# Problem statement
Only the lines from the top of the listing below through the line containing "1. [Über das Projekt 📖](#über-das-projekt-)" should be output, exactly and with no pictures.

# Record excerpts
□ □ □ □ □

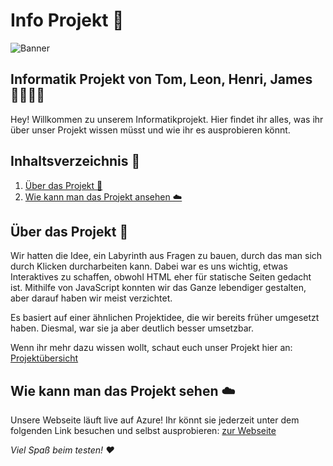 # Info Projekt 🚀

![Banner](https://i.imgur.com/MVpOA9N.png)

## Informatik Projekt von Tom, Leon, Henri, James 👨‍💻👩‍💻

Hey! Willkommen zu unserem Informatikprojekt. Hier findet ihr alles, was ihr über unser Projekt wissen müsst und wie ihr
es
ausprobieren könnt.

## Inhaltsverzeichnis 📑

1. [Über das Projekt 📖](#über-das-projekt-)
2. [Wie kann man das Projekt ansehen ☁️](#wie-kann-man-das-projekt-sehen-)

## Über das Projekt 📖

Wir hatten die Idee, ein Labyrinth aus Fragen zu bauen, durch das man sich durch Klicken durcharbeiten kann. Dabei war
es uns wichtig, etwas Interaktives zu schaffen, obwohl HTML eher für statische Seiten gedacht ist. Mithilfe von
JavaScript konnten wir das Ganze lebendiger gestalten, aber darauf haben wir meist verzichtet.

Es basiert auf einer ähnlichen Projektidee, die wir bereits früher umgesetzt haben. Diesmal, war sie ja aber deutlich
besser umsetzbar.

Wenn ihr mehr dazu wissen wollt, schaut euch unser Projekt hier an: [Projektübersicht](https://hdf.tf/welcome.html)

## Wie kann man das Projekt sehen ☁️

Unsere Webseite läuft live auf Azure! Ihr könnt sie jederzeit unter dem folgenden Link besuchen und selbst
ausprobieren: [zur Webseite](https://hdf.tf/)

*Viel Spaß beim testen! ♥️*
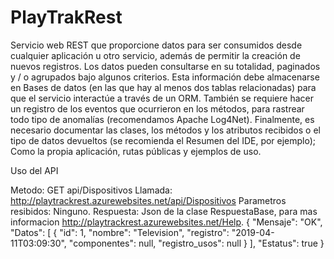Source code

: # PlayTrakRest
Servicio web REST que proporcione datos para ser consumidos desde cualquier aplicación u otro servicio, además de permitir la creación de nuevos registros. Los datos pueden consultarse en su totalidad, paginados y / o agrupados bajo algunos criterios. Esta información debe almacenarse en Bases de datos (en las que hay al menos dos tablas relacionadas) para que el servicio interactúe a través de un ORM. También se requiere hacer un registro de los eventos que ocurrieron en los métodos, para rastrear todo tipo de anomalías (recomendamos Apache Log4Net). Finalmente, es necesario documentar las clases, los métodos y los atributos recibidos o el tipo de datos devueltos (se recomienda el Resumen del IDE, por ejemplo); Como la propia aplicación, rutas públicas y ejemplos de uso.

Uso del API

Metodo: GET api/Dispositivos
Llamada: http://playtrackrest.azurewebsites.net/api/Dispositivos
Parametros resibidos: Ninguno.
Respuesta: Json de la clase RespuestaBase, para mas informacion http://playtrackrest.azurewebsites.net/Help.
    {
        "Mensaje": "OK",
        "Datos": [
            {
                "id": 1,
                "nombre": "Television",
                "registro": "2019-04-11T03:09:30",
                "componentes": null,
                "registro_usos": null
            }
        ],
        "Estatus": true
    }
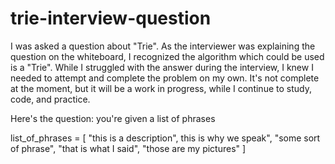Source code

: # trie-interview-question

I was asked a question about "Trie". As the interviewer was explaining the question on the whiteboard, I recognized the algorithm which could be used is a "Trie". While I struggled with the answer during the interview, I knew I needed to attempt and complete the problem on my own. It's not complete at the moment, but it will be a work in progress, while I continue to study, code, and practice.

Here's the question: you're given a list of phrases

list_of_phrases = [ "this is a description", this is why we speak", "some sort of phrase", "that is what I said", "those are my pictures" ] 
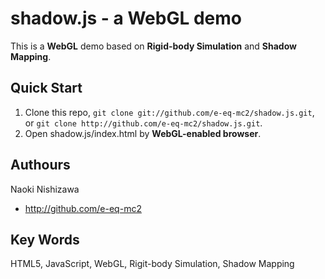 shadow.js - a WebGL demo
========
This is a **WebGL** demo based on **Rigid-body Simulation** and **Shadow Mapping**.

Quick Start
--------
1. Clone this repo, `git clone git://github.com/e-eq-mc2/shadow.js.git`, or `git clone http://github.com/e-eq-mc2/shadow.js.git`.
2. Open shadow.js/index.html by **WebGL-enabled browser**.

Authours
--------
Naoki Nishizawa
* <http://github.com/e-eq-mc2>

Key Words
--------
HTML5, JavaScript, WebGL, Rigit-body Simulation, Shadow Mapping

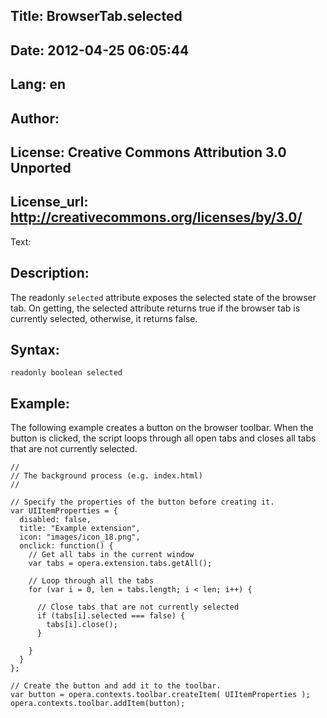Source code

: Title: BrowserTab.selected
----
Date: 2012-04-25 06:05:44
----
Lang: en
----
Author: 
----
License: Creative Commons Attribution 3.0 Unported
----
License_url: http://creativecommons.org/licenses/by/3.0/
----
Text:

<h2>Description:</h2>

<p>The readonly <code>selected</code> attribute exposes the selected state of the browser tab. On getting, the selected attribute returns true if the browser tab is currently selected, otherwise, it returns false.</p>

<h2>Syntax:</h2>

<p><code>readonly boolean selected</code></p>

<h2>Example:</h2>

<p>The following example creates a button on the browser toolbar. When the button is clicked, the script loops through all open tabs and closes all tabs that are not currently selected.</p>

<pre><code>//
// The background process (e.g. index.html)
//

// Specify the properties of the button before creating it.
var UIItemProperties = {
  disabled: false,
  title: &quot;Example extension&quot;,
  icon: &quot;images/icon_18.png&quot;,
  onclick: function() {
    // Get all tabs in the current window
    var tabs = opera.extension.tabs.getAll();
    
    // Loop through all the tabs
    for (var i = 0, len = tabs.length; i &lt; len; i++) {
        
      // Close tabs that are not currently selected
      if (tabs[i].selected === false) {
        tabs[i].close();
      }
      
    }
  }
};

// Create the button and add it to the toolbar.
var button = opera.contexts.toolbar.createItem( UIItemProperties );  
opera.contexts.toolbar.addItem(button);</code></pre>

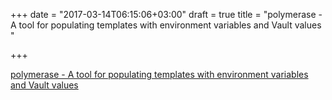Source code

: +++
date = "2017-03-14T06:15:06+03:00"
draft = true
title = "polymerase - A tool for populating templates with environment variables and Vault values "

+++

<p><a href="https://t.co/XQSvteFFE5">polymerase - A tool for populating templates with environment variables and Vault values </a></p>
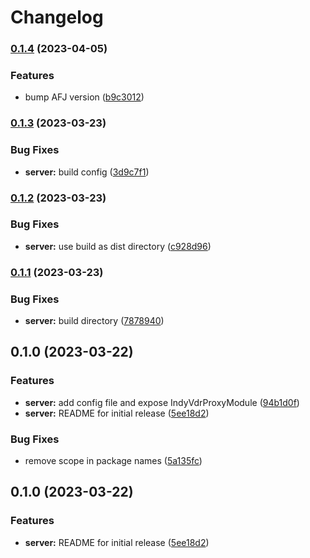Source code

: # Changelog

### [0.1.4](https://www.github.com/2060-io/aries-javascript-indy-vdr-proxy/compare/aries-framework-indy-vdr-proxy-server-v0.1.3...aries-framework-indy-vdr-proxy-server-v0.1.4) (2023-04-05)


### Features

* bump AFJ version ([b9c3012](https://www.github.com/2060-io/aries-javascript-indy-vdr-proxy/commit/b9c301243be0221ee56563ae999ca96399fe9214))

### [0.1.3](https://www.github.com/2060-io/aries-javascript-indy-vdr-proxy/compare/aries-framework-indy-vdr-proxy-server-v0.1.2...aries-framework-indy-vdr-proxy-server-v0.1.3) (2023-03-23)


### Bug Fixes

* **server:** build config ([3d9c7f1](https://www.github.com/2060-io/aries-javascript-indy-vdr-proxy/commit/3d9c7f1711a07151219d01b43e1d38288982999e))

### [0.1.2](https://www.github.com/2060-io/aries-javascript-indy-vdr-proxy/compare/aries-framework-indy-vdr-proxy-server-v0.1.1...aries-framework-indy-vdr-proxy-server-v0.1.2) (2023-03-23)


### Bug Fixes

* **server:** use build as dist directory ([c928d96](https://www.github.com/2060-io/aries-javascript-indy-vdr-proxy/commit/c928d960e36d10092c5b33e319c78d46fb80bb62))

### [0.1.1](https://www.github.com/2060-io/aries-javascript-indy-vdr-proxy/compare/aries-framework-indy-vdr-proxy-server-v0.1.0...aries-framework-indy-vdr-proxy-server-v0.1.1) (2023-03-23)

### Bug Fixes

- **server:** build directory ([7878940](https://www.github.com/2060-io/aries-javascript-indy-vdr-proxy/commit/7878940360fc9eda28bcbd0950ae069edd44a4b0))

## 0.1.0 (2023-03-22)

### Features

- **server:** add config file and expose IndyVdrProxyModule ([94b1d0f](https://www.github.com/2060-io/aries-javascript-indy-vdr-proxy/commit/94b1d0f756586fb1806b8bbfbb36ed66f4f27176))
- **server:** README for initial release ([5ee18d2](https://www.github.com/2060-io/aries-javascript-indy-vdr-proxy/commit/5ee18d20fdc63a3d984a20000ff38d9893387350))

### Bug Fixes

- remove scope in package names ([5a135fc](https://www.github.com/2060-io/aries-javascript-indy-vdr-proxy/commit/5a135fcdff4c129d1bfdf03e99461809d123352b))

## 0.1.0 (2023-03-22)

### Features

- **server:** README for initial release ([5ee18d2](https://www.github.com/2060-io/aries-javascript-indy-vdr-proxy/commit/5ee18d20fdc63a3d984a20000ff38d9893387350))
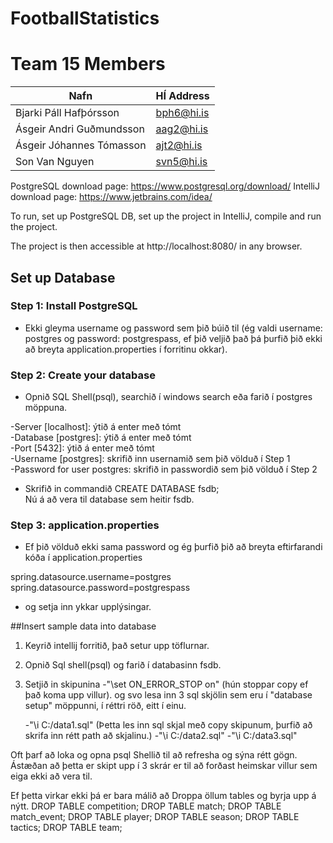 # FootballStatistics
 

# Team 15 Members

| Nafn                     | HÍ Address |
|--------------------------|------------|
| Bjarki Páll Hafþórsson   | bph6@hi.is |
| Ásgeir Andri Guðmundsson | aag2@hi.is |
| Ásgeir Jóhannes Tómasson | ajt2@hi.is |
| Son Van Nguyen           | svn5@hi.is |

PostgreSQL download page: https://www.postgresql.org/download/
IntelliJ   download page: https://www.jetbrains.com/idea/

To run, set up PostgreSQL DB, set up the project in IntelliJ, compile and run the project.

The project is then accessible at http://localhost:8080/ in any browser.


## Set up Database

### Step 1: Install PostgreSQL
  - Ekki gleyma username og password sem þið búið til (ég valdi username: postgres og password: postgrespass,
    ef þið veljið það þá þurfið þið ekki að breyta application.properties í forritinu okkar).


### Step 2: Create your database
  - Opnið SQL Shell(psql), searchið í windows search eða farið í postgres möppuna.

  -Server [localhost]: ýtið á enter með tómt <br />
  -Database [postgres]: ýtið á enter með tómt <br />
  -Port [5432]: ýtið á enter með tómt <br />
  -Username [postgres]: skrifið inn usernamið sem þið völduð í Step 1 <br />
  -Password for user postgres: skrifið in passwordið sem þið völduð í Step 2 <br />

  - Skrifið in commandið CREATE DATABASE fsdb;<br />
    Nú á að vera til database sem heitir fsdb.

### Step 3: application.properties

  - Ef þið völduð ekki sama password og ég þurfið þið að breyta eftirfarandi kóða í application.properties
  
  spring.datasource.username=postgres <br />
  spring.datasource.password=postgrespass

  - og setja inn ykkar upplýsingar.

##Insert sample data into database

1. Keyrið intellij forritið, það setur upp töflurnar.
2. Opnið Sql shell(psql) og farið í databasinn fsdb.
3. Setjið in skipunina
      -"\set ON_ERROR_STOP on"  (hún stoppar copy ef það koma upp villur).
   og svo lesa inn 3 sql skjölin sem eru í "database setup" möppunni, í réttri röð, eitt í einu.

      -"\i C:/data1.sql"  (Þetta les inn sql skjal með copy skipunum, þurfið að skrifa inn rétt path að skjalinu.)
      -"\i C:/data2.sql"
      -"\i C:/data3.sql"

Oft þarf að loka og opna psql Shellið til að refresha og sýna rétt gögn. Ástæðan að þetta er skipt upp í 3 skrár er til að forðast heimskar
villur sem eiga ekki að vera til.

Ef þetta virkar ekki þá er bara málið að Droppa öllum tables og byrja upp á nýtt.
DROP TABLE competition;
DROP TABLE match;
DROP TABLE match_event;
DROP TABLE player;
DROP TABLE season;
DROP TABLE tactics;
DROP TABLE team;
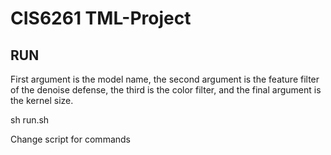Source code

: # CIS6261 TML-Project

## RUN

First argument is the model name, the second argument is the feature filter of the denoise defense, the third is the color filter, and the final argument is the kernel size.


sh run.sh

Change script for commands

□ □ □ □ □

# Finished exercise
 # Info Projekt 🚀

![Banner](https://i.imgur.com/MVpOA9N.png)

## Informatik Projekt von Tom, Leon, Henri, James 👨‍💻👩‍💻

Hey! Willkommen zu unserem Informatikprojekt. Hier findet ihr alles, was ihr über unser Projekt wissen müsst und wie ihr
es
ausprobieren könnt.

## Inhaltsverzeichnis 📑

1. [Über das Projekt 📖](#über-das-projekt-)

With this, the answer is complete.